[Start of Attachment]

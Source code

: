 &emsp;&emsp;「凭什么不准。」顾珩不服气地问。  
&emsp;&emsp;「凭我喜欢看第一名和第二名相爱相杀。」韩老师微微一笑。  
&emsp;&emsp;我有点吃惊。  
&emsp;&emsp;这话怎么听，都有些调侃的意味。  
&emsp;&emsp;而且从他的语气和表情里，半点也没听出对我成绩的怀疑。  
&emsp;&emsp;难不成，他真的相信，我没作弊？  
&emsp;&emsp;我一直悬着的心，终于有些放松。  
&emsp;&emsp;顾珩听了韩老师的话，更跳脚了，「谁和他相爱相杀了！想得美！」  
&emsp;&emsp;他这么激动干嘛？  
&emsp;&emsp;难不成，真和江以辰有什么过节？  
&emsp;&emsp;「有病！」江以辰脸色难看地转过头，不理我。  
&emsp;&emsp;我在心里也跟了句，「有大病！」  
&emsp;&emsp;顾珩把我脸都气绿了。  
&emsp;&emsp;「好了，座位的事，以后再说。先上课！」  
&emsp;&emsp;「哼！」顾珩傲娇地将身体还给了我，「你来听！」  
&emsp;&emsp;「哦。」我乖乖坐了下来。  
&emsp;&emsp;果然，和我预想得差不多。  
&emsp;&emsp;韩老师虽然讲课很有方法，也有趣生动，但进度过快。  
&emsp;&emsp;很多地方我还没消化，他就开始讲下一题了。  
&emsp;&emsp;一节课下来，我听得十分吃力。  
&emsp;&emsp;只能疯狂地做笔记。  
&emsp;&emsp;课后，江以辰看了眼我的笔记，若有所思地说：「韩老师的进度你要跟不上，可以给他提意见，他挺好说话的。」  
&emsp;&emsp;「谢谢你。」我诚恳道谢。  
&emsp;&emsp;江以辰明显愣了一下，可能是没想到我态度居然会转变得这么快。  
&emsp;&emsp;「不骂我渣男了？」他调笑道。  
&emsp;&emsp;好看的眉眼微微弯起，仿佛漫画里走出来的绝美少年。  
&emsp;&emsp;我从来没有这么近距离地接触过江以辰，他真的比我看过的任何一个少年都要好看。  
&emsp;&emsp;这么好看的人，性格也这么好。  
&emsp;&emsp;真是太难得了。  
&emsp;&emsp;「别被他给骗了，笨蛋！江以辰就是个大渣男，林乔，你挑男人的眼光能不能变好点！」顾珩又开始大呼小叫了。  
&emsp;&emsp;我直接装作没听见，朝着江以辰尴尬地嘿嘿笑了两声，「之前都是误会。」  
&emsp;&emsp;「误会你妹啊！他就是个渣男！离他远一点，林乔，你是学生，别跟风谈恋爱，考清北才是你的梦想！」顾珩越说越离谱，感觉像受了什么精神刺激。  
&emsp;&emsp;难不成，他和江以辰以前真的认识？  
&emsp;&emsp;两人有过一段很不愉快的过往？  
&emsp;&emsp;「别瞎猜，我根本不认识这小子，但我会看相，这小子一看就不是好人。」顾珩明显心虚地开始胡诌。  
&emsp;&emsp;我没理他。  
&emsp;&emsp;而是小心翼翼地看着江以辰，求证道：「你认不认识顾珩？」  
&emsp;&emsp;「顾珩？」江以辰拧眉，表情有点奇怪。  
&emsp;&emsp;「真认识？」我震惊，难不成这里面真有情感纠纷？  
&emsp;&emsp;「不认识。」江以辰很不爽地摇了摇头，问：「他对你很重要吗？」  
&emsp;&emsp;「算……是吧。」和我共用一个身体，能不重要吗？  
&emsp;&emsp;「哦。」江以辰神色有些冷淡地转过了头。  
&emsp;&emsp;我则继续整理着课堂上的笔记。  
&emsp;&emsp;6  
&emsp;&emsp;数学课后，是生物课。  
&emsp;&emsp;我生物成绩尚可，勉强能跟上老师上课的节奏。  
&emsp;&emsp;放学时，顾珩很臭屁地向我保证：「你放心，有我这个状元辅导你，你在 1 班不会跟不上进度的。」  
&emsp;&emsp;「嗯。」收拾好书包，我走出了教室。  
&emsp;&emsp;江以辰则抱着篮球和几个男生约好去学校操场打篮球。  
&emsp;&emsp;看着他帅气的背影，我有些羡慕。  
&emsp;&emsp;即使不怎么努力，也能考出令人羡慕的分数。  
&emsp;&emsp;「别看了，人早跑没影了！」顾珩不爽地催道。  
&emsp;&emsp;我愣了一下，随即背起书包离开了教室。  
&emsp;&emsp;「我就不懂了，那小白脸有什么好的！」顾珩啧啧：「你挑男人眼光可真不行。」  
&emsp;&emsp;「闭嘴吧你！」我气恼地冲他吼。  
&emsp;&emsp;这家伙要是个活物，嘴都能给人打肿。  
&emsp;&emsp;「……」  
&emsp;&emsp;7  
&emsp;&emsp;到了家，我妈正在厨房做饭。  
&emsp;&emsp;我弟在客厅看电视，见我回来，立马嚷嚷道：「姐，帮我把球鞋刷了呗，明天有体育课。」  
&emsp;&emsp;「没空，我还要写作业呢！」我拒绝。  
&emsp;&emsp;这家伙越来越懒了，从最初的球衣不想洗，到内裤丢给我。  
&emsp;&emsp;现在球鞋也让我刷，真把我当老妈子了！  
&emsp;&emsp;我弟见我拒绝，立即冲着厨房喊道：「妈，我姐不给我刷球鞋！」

[End of Attachment]
[Start of Attachment]

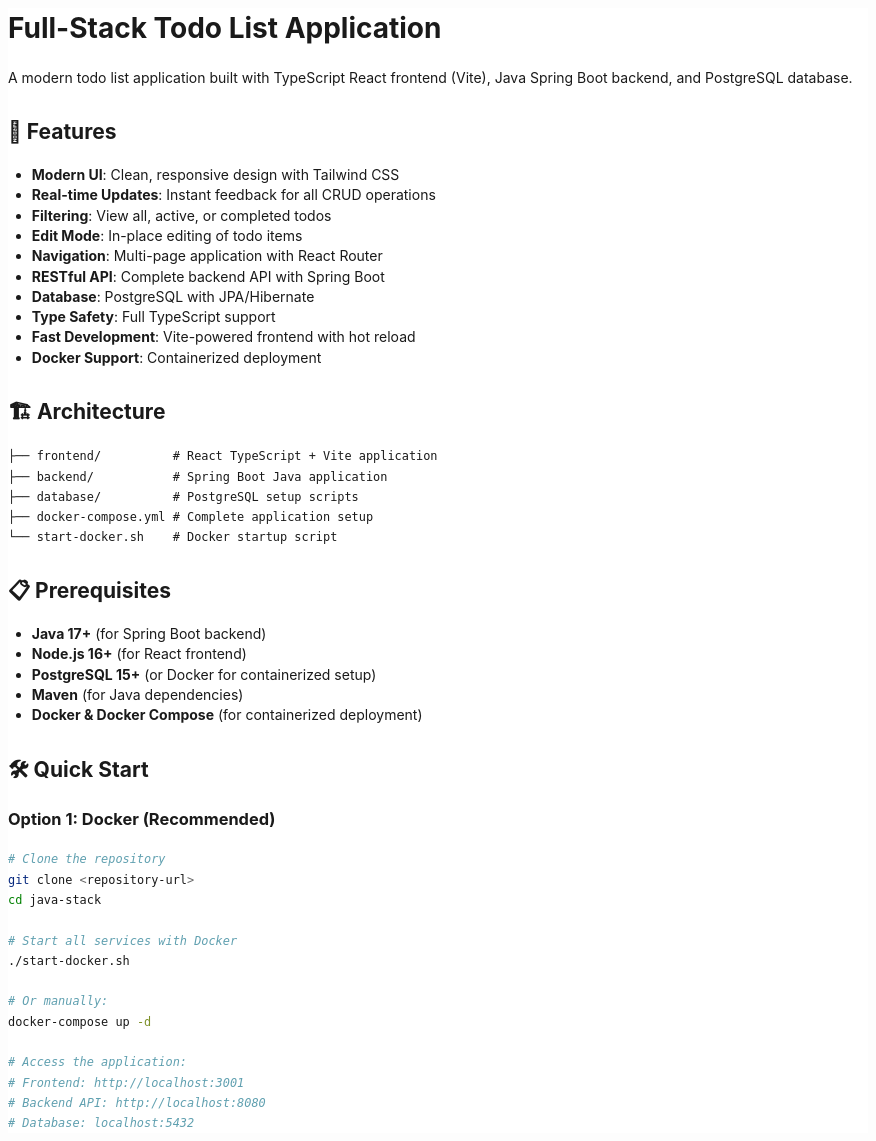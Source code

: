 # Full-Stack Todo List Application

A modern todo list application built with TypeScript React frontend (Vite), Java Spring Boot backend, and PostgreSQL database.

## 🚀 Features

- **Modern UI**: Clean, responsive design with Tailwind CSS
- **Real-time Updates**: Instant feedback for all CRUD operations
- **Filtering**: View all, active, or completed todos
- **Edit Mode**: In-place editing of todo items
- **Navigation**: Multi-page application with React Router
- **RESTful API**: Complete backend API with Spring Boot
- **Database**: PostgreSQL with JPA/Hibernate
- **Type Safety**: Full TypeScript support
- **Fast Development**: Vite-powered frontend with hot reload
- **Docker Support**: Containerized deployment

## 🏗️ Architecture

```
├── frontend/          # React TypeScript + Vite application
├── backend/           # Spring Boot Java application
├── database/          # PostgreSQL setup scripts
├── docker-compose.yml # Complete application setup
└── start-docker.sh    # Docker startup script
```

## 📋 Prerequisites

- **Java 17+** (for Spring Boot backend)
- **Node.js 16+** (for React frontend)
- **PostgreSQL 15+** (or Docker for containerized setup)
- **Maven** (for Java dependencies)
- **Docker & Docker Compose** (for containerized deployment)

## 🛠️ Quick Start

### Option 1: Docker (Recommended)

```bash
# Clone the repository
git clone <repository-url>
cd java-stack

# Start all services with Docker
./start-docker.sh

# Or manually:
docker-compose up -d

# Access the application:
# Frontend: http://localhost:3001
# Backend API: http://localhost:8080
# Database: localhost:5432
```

[End of Attachment]

• [WHAT YOU HAVE TO DO]: Your task is to say how many lines in the entries above contain the word "Spring". Please write only the number.

• [ANSWER FOR THE TASK]: 4